Vector Store DB are essential to store the embeddings vector of the input text formed by the Embedding Models. There are many VectorDB such as FAISS, PineconeDB, ChromaDB, AstraDB

Faiss is a library for efficient similarity search and clustering of dense vectors. It contains algorithms that search in sets of vectors of any size, up to ones that possibly do not fit in RAM. It also contains supporting code for evaluation and parameter tuning.

Importing Required Libraries

In [1]:
from langchain_community.document_loaders import TextLoader
from langchain_community.vectorstores import FAISS
from langchain_community.embeddings import OllamaEmbeddings
from langchain_text_splitters import CharacterTextSplitter

Data Ingestion

In [2]:
loader = TextLoader('Sample-Transformers.txt')
doc = loader.load()

Text Splitting into Chunks

In [15]:
splitter = CharacterTextSplitter(chunk_size = 200,chunk_overlap = 10)
docs = splitter.split_documents(doc)

Created a chunk of size 369, which is longer than the specified 200
Created a chunk of size 335, which is longer than the specified 200
Created a chunk of size 312, which is longer than the specified 200
Created a chunk of size 318, which is longer than the specified 200
Created a chunk of size 698, which is longer than the specified 200
Created a chunk of size 260, which is longer than the specified 200
Created a chunk of size 265, which is longer than the specified 200
Created a chunk of size 364, which is longer than the specified 200


Embeddings created of Text Chunks

In [16]:
embeddings = OllamaEmbeddings(model='gemma2')
doc_embeddings = embeddings.embed_documents(docs)

Vector DB created with Stored Embeddings

In [17]:
db = FAISS.from_documents(docs,embeddings)

In [18]:
db.similarity_search(query='what is a transformer')

[Document(metadata={'source': 'Sample-Transformers.txt'}, page_content='### Key Components of the Transformer'),
 Document(metadata={'source': 'Sample-Transformers.txt'}, page_content='By enabling more efficient parallelization and capturing complex dependencies within text, Transformers have set new benchmarks and opened up new possibilities for language understanding and generation.'),
 Document(metadata={'source': 'Sample-Transformers.txt'}, page_content="4. **Encoder-Decoder Structure**:\n   The Transformer consists of two main parts: the encoder and the decoder. \n   - **Encoder**: The encoder is composed of a stack of identical layers, each containing two sub-layers: a multi-head self-attention mechanism and a position-wise fully connected feed-forward network.
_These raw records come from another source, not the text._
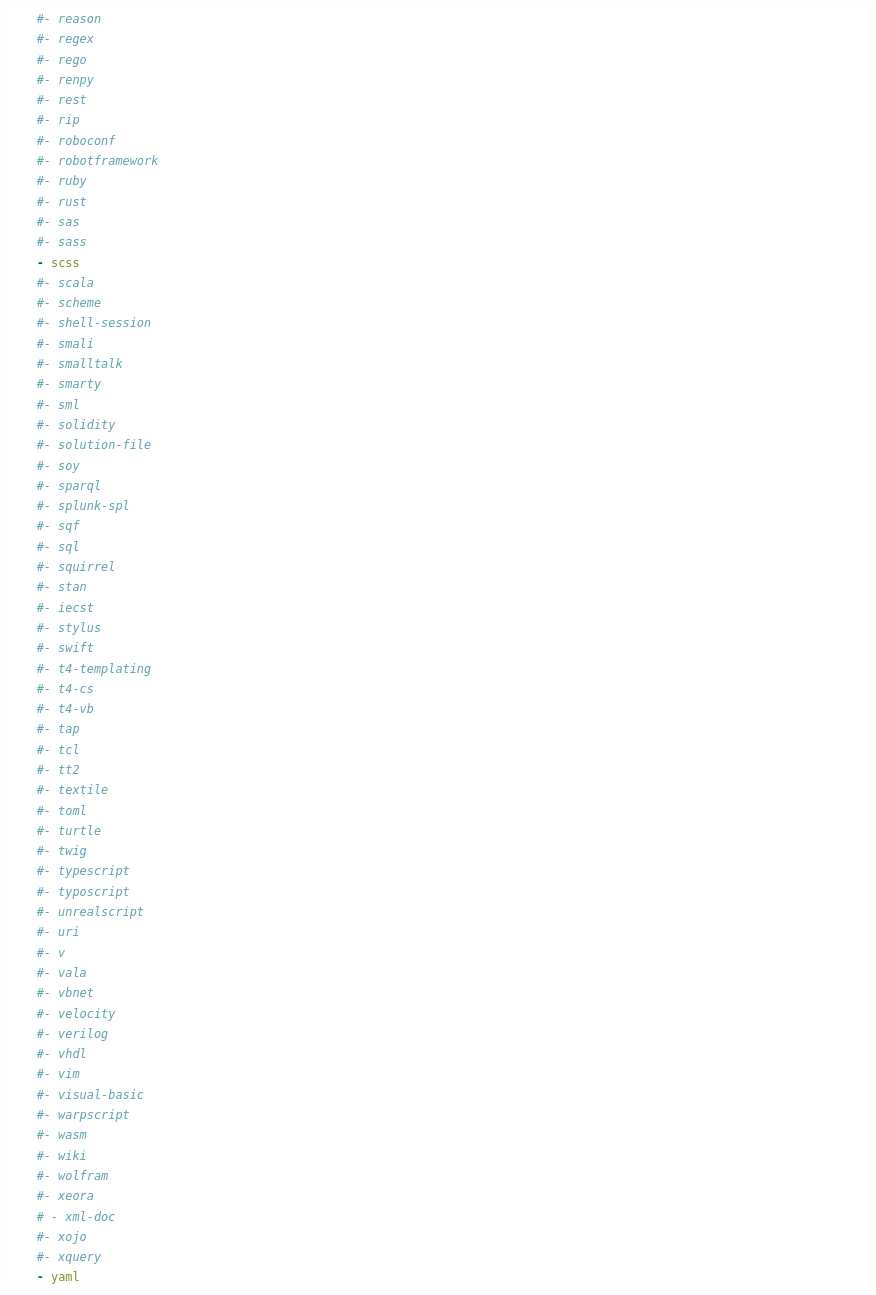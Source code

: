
 ```yaml
    #- reason
    #- regex
    #- rego
    #- renpy
    #- rest
    #- rip
    #- roboconf
    #- robotframework
    #- ruby
    #- rust
    #- sas
    #- sass
    - scss
    #- scala
    #- scheme
    #- shell-session
    #- smali
    #- smalltalk
    #- smarty
    #- sml
    #- solidity
    #- solution-file
    #- soy
    #- sparql
    #- splunk-spl
    #- sqf
    #- sql
    #- squirrel
    #- stan
    #- iecst
    #- stylus
    #- swift
    #- t4-templating
    #- t4-cs
    #- t4-vb
    #- tap
    #- tcl
    #- tt2
    #- textile
    #- toml
    #- turtle
    #- twig
    #- typescript
    #- typoscript
    #- unrealscript
    #- uri
    #- v
    #- vala
    #- vbnet
    #- velocity
    #- verilog
    #- vhdl
    #- vim
    #- visual-basic
    #- warpscript
    #- wasm
    #- wiki
    #- wolfram
    #- xeora
    # - xml-doc
    #- xojo
    #- xquery
    - yaml
```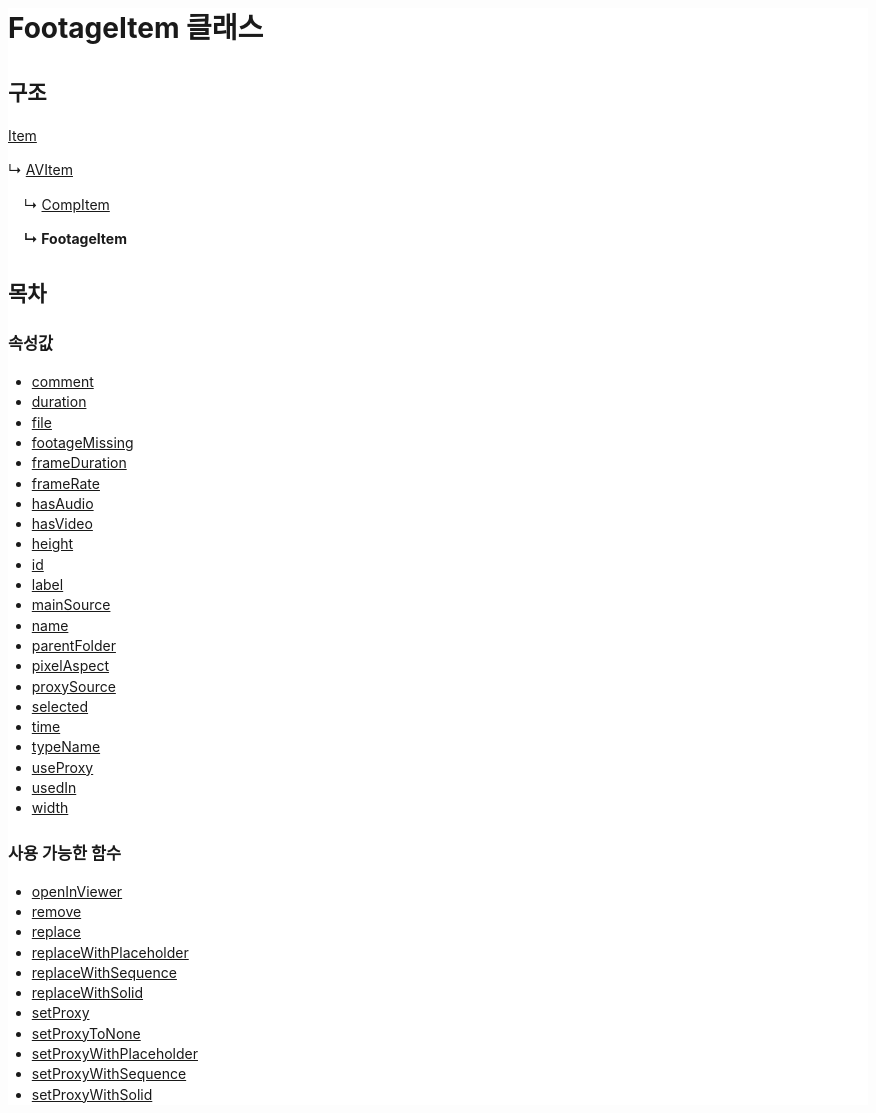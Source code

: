 # FootageItem 클래스

## 구조

[Item](item-class.md)

↳ [AVItem](avitem-class.md)

    ↳ [CompItem](compitem-class.md)

    **↳ FootageItem**

## 목차

### 속성값

* [comment](footageitem-class.md#comment)
* [duration](footageitem-class.md#duration)
* [file](footageitem-class.md#file)
* [footageMissing](footageitem-class.md#footagemissing)
* [frameDuration](footageitem-class.md#frameduration)
* [frameRate](footageitem-class.md#framerate)
* [hasAudio](footageitem-class.md#hasaudio)
* [hasVideo](footageitem-class.md#hasvideo)
* [height](footageitem-class.md#height)
* [id](footageitem-class.md#id)
* [label](footageitem-class.md#label)
* [mainSource](footageitem-class.md#mainsource)
* [name](footageitem-class.md#name)
* [parentFolder](footageitem-class.md#parentfolder)
* [pixelAspect](footageitem-class.md#pixelaspect)
* [proxySource](footageitem-class.md#proxysource)
* [selected](footageitem-class.md#selected)
* [time](footageitem-class.md#time)
* [typeName](footageitem-class.md#typename)
* [useProxy](footageitem-class.md#useproxy)
* [usedIn](footageitem-class.md#usedin)
* [width](footageitem-class.md#width)

### 사용 가능한 함수

* [openInViewer](footageitem-class.md#openinviewer)
* [remove](footageitem-class.md#remove)
* [replace](footageitem-class.md#replace)
* [replaceWithPlaceholder](footageitem-class.md#replacewithplaceholder)
* [replaceWithSequence](footageitem-class.md#replacewithsequence)
* [replaceWithSolid](footageitem-class.md#replacewithsolid)
* [setProxy](footageitem-class.md#setproxy)
* [setProxyToNone](footageitem-class.md#setproxytonone)
* [setProxyWithPlaceholder](footageitem-class.md#setproxywithplaceholder)
* [setProxyWithSequence](footageitem-class.md#setproxywithsequence)
* [setProxyWithSolid](footageitem-class.md#setproxywithsolid)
The encoder processes the input sequence and generates a continuous representation.\n   - **Decoder**: The decoder is also composed of a stack of identical layers, but each layer has an additional sub-layer to perform mult

In [19]:
db.similarity_search_with_score(query='What is a transformer')
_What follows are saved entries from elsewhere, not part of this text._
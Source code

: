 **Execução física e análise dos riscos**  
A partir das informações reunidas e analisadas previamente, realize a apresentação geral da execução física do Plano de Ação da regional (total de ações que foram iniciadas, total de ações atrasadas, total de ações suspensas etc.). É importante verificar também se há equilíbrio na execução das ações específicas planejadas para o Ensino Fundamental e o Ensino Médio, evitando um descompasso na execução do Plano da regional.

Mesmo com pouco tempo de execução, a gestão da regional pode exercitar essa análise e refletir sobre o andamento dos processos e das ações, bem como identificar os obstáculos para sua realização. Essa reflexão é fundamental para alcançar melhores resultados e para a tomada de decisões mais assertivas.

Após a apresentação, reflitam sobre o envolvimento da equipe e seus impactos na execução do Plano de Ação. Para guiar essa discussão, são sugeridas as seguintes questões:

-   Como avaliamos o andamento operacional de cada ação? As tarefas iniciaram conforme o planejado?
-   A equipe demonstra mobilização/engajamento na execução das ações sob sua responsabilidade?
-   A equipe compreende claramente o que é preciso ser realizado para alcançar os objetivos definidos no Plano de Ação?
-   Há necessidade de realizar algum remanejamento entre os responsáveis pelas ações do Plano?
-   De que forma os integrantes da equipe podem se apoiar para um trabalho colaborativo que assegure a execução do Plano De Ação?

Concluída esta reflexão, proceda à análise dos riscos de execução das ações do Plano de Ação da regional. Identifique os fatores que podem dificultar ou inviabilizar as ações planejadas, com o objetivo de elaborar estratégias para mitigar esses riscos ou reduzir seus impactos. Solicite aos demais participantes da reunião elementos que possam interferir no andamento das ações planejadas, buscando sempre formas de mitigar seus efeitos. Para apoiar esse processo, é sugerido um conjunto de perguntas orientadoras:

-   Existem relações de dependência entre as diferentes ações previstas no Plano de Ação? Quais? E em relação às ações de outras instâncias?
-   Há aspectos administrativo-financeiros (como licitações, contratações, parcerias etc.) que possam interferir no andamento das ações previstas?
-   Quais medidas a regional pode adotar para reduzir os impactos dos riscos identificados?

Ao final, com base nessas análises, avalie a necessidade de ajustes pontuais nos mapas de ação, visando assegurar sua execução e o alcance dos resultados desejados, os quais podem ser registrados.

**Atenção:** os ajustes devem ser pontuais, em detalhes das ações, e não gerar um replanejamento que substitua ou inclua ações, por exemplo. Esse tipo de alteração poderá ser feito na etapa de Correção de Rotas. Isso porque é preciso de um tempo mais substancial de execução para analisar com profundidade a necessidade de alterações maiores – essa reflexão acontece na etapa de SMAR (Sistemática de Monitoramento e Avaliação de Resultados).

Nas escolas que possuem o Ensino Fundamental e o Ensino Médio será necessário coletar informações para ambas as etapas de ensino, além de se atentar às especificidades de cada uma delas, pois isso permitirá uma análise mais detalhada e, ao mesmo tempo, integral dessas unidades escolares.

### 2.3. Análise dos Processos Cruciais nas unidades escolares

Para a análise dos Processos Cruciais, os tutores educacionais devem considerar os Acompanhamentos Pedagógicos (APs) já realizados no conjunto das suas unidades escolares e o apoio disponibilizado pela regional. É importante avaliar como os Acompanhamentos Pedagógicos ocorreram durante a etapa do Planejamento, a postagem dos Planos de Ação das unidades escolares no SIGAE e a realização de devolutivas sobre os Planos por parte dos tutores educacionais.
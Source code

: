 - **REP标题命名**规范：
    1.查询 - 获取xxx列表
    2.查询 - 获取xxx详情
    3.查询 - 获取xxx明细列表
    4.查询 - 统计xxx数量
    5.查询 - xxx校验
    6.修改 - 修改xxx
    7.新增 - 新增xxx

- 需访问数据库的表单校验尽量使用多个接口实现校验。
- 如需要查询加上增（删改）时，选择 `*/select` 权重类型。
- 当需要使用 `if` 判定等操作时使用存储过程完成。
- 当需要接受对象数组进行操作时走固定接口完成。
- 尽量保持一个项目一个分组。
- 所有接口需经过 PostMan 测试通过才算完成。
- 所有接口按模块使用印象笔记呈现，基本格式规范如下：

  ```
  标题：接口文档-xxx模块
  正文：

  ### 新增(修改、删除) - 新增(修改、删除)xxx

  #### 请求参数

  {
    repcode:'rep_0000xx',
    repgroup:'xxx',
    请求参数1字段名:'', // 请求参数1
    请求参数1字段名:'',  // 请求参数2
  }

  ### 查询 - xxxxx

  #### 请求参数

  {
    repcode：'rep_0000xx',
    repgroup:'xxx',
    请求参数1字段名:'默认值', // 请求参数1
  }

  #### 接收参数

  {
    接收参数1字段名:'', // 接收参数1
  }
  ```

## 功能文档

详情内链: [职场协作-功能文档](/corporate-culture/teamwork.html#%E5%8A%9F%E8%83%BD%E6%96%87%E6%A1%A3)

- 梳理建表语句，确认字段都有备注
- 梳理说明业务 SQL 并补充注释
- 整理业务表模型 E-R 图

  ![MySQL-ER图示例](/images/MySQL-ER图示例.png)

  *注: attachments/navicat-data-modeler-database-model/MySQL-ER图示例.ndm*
[(Document(metadata={'source': 'Sample-Transformers.txt'}, page_content='### Key Components of the Transformer'),
  8133.539),
 (Document(metadata={'source': 'Sample-Transformers.txt'}, page_content='By enabling more efficient parallelization and capturing complex dependencies within text, Transformers have set new benchmarks and opened up new possibilities for language understanding and generation.'),
  10672.725),
 (Document(metadata={'source': 'Sample-Transformers.txt'}, page_content="4. **Encoder-Decoder Structure**:\n   The Transformer consists of two main parts: the encoder and the decoder. \n   - **Encoder**: The encoder is composed of a stack of identical layers, each containing two sub-layers: a multi-head self-attention mechanism and a position-wise fully connected feed-forward network. The encoder processes the input sequence and generates a continuous representation.\n   - **Decoder**: The decoder is also composed of a stack of identical layers, but each layer has an additi

Saving and Loading FAISS DB

In [11]:
db.save_local("FAISS_DB")

In [13]:
new_db = FAISS.load_local('FAISS_DB',embeddings,allow_dangerous_deserialization=True)
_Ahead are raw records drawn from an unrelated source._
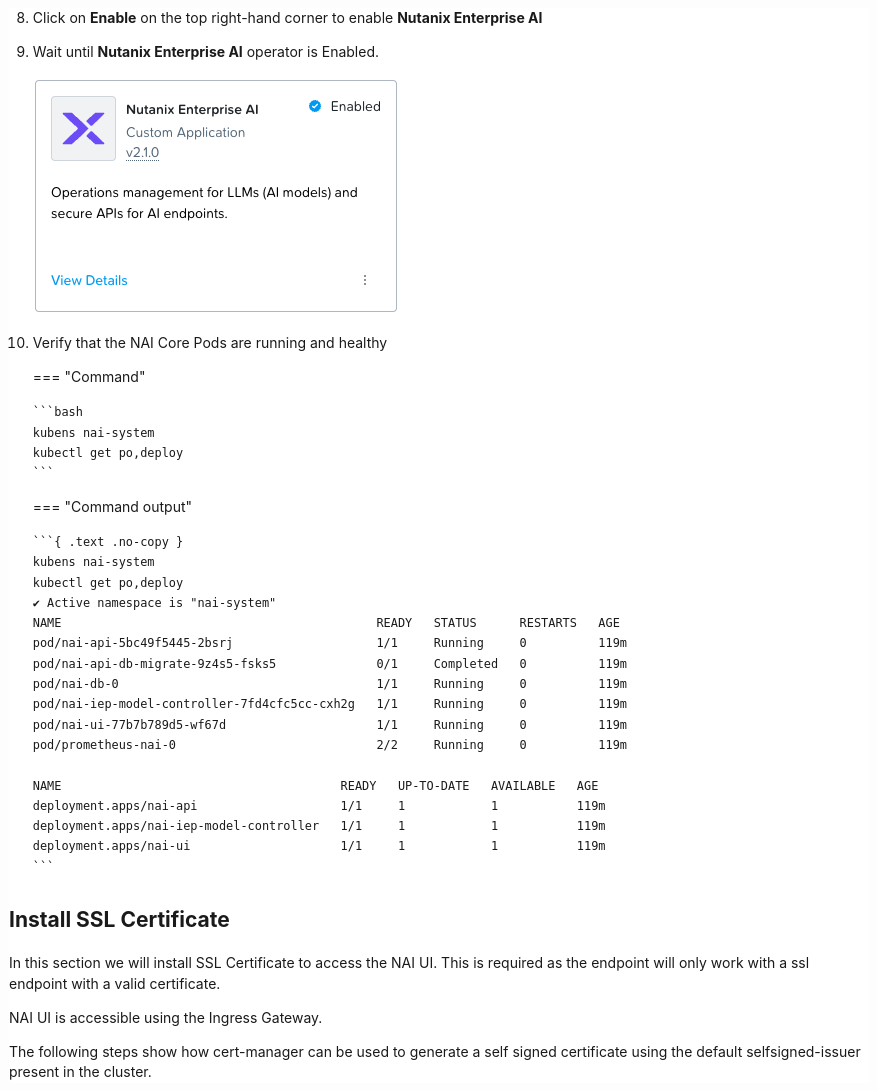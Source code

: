8. Click on **Enable** on the top right-hand corner to enable **Nutanix Enterprise AI**

9. Wait until **Nutanix Enterprise AI** operator is Enabled. 
    
    ![](images/nai-app-nkp.png)

10. Verify that the NAI Core Pods are running and healthy
    
    === "Command"

        ```bash
        kubens nai-system
        kubectl get po,deploy
        ```
    === "Command output"

        ```{ .text .no-copy }
        kubens nai-system
        kubectl get po,deploy
        ✔ Active namespace is "nai-system"
        NAME                                            READY   STATUS      RESTARTS   AGE
        pod/nai-api-5bc49f5445-2bsrj                    1/1     Running     0          119m
        pod/nai-api-db-migrate-9z4s5-fsks5              0/1     Completed   0          119m
        pod/nai-db-0                                    1/1     Running     0          119m
        pod/nai-iep-model-controller-7fd4cfc5cc-cxh2g   1/1     Running     0          119m
        pod/nai-ui-77b7b789d5-wf67d                     1/1     Running     0          119m
        pod/prometheus-nai-0                            2/2     Running     0          119m

        NAME                                       READY   UP-TO-DATE   AVAILABLE   AGE
        deployment.apps/nai-api                    1/1     1            1           119m
        deployment.apps/nai-iep-model-controller   1/1     1            1           119m
        deployment.apps/nai-ui                     1/1     1            1           119m
        ```

## Install SSL Certificate

In this section we will install SSL Certificate to access the NAI UI. This is required as the endpoint will only work with a ssl endpoint with a valid certificate. 

NAI UI is accessible using the Ingress Gateway.

The following steps show how cert-manager can be used to generate a self signed certificate using the default selfsigned-issuer present in the cluster.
new_docs = new_db.similarity_search(query='What is a transformer')

In [14]:
new_docs

[Document(metadata={'source': 'Sample-Transformers.txt'}, page_content='### Key Components of the Transformer'),
 Document(metadata={'source': 'Sample-Transformers.txt'}, page_content='By enabling more efficient parallelization and capturing complex dependencies within text, Transformers have set new benchmarks and opened up new possibilities for language understanding and generation.'),
 Document(metadata={'source': 'Sample-Transformers.txt'}, page_content="4. **Encoder-Decoder Structure**:\n   The Transformer consists of two main parts: the encoder and the decoder. \n   - **Encoder**: The encoder is composed of a stack of identical layers, each containing two sub-layers: a multi-head self-attention mechanism and a position-wise fully connected feed-forward network. The encoder processes the input sequence and generates a continuous representation.\n   - **Decoder**: The decoder is also composed of a stack of identical layers, but each layer has an additional sub-layer to perform mult

Same commands are for ChromaDB